(RECORDS)
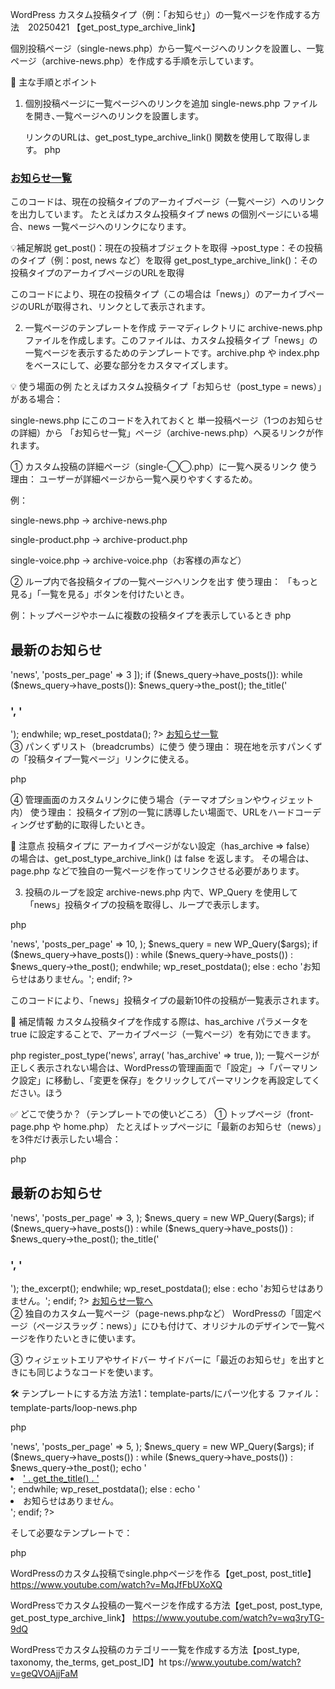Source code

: WordPress カスタム投稿タイプ（例：「お知らせ」）の一覧ページを作成する方法　20250421
【get_post_type_archive_link】

個別投稿ページ（single-news.php）から一覧ページへのリンクを設置し、一覧ページ（archive-news.php）を作成する手順を示しています。​

🧩 主な手順とポイント
1. 個別投稿ページに一覧ページへのリンクを追加
    single-news.php ファイルを開き､一覧ページへのリンクを設置します。​

    リンクのURLは、get_post_type_archive_link() 関数を使用して取得します。​
php
<h3><a href="<?php echo esc_url(get_post_type_archive_link(get_post()->post_type)); ?>">お知らせ一覧</a></h3>

このコードは、現在の投稿タイプのアーカイブページ（一覧ページ）へのリンクを出力しています。
たとえばカスタム投稿タイプ news の個別ページにいる場合、news 一覧ページへのリンクになります。

💡補足解説
get_post()：現在の投稿オブジェクトを取得
->post_type：その投稿のタイプ（例：post, news など）を取得
get_post_type_archive_link()：その投稿タイプのアーカイブページのURLを取得

このコードにより、現在の投稿タイプ（この場合は「news」）のアーカイブページのURLが取得され、リンクとして表示されます。​


2. 一覧ページのテンプレートを作成
テーマディレクトリに archive-news.php ファイルを作成します。​
このファイルは、カスタム投稿タイプ「news」の一覧ページを表示するためのテンプレートです。​
archive.php や index.php をベースにして、必要な部分をカスタマイズします。​


💡 使う場面の例
たとえばカスタム投稿タイプ「お知らせ（post_type = news）」がある場合：

single-news.php にこのコードを入れておくと
単一投稿ページ（1つのお知らせの詳細）から
「お知らせ一覧」ページ（archive-news.php）へ戻るリンクが作れます。



① カスタム投稿の詳細ページ（single-◯◯.php）に一覧へ戻るリンク
使う理由： ユーザーが詳細ページから一覧へ戻りやすくするため。

例：

single-news.php → archive-news.php

single-product.php → archive-product.php

single-voice.php → archive-voice.php（お客様の声など）

② ループ内で各投稿タイプの一覧ページへリンクを出す
使う理由： 「もっと見る」「一覧を見る」ボタンを付けたいとき。

例：トップページやホームに複数の投稿タイプを表示しているとき
php
<section>
  <h2>最新のお知らせ</h2>
  <?php
    $news_query = new WP_Query([
      'post_type' => 'news',
      'posts_per_page' => 3
    ]);
    if ($news_query->have_posts()):
      while ($news_query->have_posts()): $news_query->the_post();
        the_title('<h3>', '</h3>');
      endwhile;
      wp_reset_postdata();
  ?>
    <a href="<?php echo esc_url(get_post_type_archive_link('news')); ?>">お知らせ一覧</a>
  <?php endif; ?>
</section>
③ パンくずリスト（breadcrumbs）に使う
使う理由： 現在地を示すパンくずの「投稿タイプ一覧ページ」リンクに使える。

php
<a href="<?php echo esc_url(get_post_type_archive_link(get_post()->post_type)); ?>">
  <?php echo post_type_archive_title('', false); ?>
</a>
④ 管理画面のカスタムリンクに使う場合（テーマオプションやウィジェット内）
使う理由： 投稿タイプ別の一覧に誘導したい場面で、URLをハードコーディングせず動的に取得したいとき。

🚫 注意点
投稿タイプに アーカイブページがない設定（has_archive => false） の場合は、get_post_type_archive_link() は false を返します。
その場合は、page.php などで独自の一覧ページを作ってリンクさせる必要があります。


3. 投稿のループを設定
archive-news.php 内で、WP_Query を使用して「news」投稿タイプの投稿を取得し、ループで表示します。​

php
  <?php
  $args = array(
      'post_type' => 'news',
      'posts_per_page' => 10,
  );
  $news_query = new WP_Query($args);
  if ($news_query->have_posts()) :
      while ($news_query->have_posts()) : $news_query->the_post();
          <!-- 投稿のタイトルや内容を表示 -->
      endwhile;
      wp_reset_postdata();
  else :
      echo 'お知らせはありません。';
  endif;
  ?>
このコードにより、「news」投稿タイプの最新10件の投稿が一覧表示されます。​


📝 補足情報
カスタム投稿タイプを作成する際は、has_archive パラメータを true に設定することで、アーカイブページ（一覧ページ）を有効にできます。​

php
  register_post_type('news', array(
      'has_archive' => true,
      <!-- その他の設定 -->
  ));
一覧ページが正しく表示されない場合は、WordPressの管理画面で「設定」→「パーマリンク設定」に移動し、「変更を保存」をクリックしてパーマリンクを再設定してください。​
ほう

✅ どこで使うか？（テンプレートでの使いどころ）
① トップページ（front-page.php や home.php）
たとえばトップページに「最新のお知らせ（news）」を3件だけ表示したい場合：

php
<section class="news-preview">
  <h2>最新のお知らせ</h2>
  <?php
    $args = array(
        'post_type' => 'news',
        'posts_per_page' => 3,
    );
    $news_query = new WP_Query($args);
    if ($news_query->have_posts()) :
        while ($news_query->have_posts()) : $news_query->the_post();
            the_title('<h3>', '</h3>');
            the_excerpt();
        endwhile;
        wp_reset_postdata();
    else :
        echo 'お知らせはありません。';
    endif;
  ?>
  <a href="<?php echo esc_url(get_post_type_archive_link('news')); ?>">お知らせ一覧へ</a>
</section>
② 独自のカスタム一覧ページ（page-news.phpなど）
WordPressの「固定ページ（ページスラッグ：news）」にひも付けて、オリジナルのデザインで一覧ページを作りたいときに使います。

③ ウィジェットエリアやサイドバー
サイドバーに「最近のお知らせ」を出すときにも同じようなコードを使います。

🛠 テンプレートにする方法
方法1：template-parts/にパーツ化する
ファイル：template-parts/loop-news.php

php
<?php
$args = array(
    'post_type' => 'news',
    'posts_per_page' => 5,
);
$news_query = new WP_Query($args);
if ($news_query->have_posts()) :
    while ($news_query->have_posts()) : $news_query->the_post();
        echo '<li><a href="' . get_permalink() . '">' . get_the_title() . '</a></li>';
    endwhile;
    wp_reset_postdata();
else :
    echo '<li>お知らせはありません。</li>';
endif;
?>
そして必要なテンプレートで：

php
<ul class="news-list">
  <?php get_template_part('template-parts/loop', 'news'); ?>
</ul>


WordPressのカスタム投稿でsingle.phpページを作る【get_post, post_title】
https://www.youtube.com/watch?v=MqJfFbUXoXQ


WordPressでカスタム投稿の一覧ページを作成する方法【get_post, post_type, get_post_type_archive_link】
https://www.youtube.com/watch?v=wq3ryTG-9dQ


WordPressでカスタム投稿のカテゴリー一覧を作成する方法【post_type, taxonomy, the_terms, get_post_ID】ht
tps://www.youtube.com/watch?v=geQVOAjjFaM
(End RECORDS)
== REQUIREMENT ==
Pictures stay out; print everything else in the data exactly.

== COMPLETED EXERCISE ==
Source code

: WordPress カスタム投稿タイプ（例：「お知らせ」）の一覧ページを作成する方法　20250421
【get_post_type_archive_link】

個別投稿ページ（single-news.php）から一覧ページへのリンクを設置し、一覧ページ（archive-news.php）を作成する手順を示しています。​

🧩 主な手順とポイント
1. 個別投稿ページに一覧ページへのリンクを追加
    single-news.php ファイルを開き､一覧ページへのリンクを設置します。​

    リンクのURLは、get_post_type_archive_link() 関数を使用して取得します。​
php
<h3><a href="<?php echo esc_url(get_post_type_archive_link(get_post()->post_type)); ?>">お知らせ一覧</a></h3>

このコードは、現在の投稿タイプのアーカイブページ（一覧ページ）へのリンクを出力しています。
たとえばカスタム投稿タイプ news の個別ページにいる場合、news 一覧ページへのリンクになります。

💡補足解説
get_post()：現在の投稿オブジェクトを取得
->post_type：その投稿のタイプ（例：post, news など）を取得
get_post_type_archive_link()：その投稿タイプのアーカイブページのURLを取得

このコードにより、現在の投稿タイプ（この場合は「news」）のアーカイブページのURLが取得され、リンクとして表示されます。​


2. 一覧ページのテンプレートを作成
テーマディレクトリに archive-news.php ファイルを作成します。​
このファイルは、カスタム投稿タイプ「news」の一覧ページを表示するためのテンプレートです。​
archive.php や index.php をベースにして、必要な部分をカスタマイズします。​


💡 使う場面の例
たとえばカスタム投稿タイプ「お知らせ（post_type = news）」がある場合：

single-news.php にこのコードを入れておくと
単一投稿ページ（1つのお知らせの詳細）から
「お知らせ一覧」ページ（archive-news.php）へ戻るリンクが作れます。



① カスタム投稿の詳細ページ（single-◯◯.php）に一覧へ戻るリンク
使う理由： ユーザーが詳細ページから一覧へ戻りやすくするため。

例：

single-news.php → archive-news.php

single-product.php → archive-product.php

single-voice.php → archive-voice.php（お客様の声など）

② ループ内で各投稿タイプの一覧ページへリンクを出す
使う理由： 「もっと見る」「一覧を見る」ボタンを付けたいとき。

例：トップページやホームに複数の投稿タイプを表示しているとき
php
<section>
  <h2>最新のお知らせ</h2>
  <?php
    $news_query = new WP_Query([
      'post_type' => 'news',
      'posts_per_page' => 3
    ]);
    if ($news_query->have_posts()):
      while ($news_query->have_posts()): $news_query->the_post();
        the_title('<h3>', '</h3>');
      endwhile;
      wp_reset_postdata();
  ?>
    <a href="<?php echo esc_url(get_post_type_archive_link('news')); ?>">お知らせ一覧</a>
  <?php endif; ?>
</section>
③ パンくずリスト（breadcrumbs）に使う
使う理由： 現在地を示すパンくずの「投稿タイプ一覧ページ」リンクに使える。

php
<a href="<?php echo esc_url(get_post_type_archive_link(get_post()->post_type)); ?>">
  <?php echo post_type_archive_title('', false); ?>
</a>
④ 管理画面のカスタムリンクに使う場合（テーマオプションやウィジェット内）
使う理由： 投稿タイプ別の一覧に誘導したい場面で、URLをハードコーディングせず動的に取得したいとき。

🚫 注意点
投稿タイプに アーカイブページがない設定（has_archive => false） の場合は、get_post_type_archive_link() は false を返します。
その場合は、page.php などで独自の一覧ページを作ってリンクさせる必要があります。


3. 投稿のループを設定
archive-news.php 内で、WP_Query を使用して「news」投稿タイプの投稿を取得し、ループで表示します。​

php
  <?php
  $args = array(
      'post_type' => 'news',
      'posts_per_page' => 10,
  );
  $news_query = new WP_Query($args);
  if ($news_query->have_posts()) :
      while ($news_query->have_posts()) : $news_query->the_post();
          <!-- 投稿のタイトルや内容を表示 -->
      endwhile;
      wp_reset_postdata();
  else :
      echo 'お知らせはありません。';
  endif;
  ?>
このコードにより、「news」投稿タイプの最新10件の投稿が一覧表示されます。​


📝 補足情報
カスタム投稿タイプを作成する際は、has_archive パラメータを true に設定することで、アーカイブページ（一覧ページ）を有効にできます。​

php
  register_post_type('news', array(
      'has_archive' => true,
      <!-- その他の設定 -->
  ));
一覧ページが正しく表示されない場合は、WordPressの管理画面で「設定」→「パーマリンク設定」に移動し、「変更を保存」をクリックしてパーマリンクを再設定してください。​
ほう

✅ どこで使うか？（テンプレートでの使いどころ）
① トップページ（front-page.php や home.php）
たとえばトップページに「最新のお知らせ（news）」を3件だけ表示したい場合：

php
<section class="news-preview">
  <h2>最新のお知らせ</h2>
  <?php
    $args = array(
        'post_type' => 'news',
        'posts_per_page' => 3,
    );
    $news_query = new WP_Query($args);
    if ($news_query->have_posts()) :
        while ($news_query->have_posts()) : $news_query->the_post();
            the_title('<h3>', '</h3>');
            the_excerpt();
        endwhile;
        wp_reset_postdata();
    else :
        echo 'お知らせはありません。';
    endif;
  ?>
  <a href="<?php echo esc_url(get_post_type_archive_link('news')); ?>">お知らせ一覧へ</a>
</section>
② 独自のカスタム一覧ページ（page-news.phpなど）
WordPressの「固定ページ（ページスラッグ：news）」にひも付けて、オリジナルのデザインで一覧ページを作りたいときに使います。

③ ウィジェットエリアやサイドバー
サイドバーに「最近のお知らせ」を出すときにも同じようなコードを使います。

🛠 テンプレートにする方法
方法1：template-parts/にパーツ化する
ファイル：template-parts/loop-news.php

php
<?php
$args = array(
    'post_type' => 'news',
    'posts_per_page' => 5,
);
$news_query = new WP_Query($args);
if ($news_query->have_posts()) :
    while ($news_query->have_posts()) : $news_query->the_post();
        echo '<li><a href="' . get_permalink() . '">' . get_the_title() . '</a></li>';
    endwhile;
    wp_reset_postdata();
else :
    echo '<li>お知らせはありません。</li>';
endif;
?>
そして必要なテンプレートで：

php
<ul class="news-list">
  <?php get_template_part('template-parts/loop', 'news'); ?>
</ul>


WordPressのカスタム投稿でsingle.phpページを作る【get_post, post_title】
https://www.youtube.com/watch?v=MqJfFbUXoXQ


WordPressでカスタム投稿の一覧ページを作成する方法【get_post, post_type, get_post_type_archive_link】
https://www.youtube.com/watch?v=wq3ryTG-9dQ


WordPressでカスタム投稿のカテゴリー一覧を作成する方法【post_type, taxonomy, the_terms, get_post_ID】ht
tps://www.youtube.com/watch?v=geQVOAjjFaM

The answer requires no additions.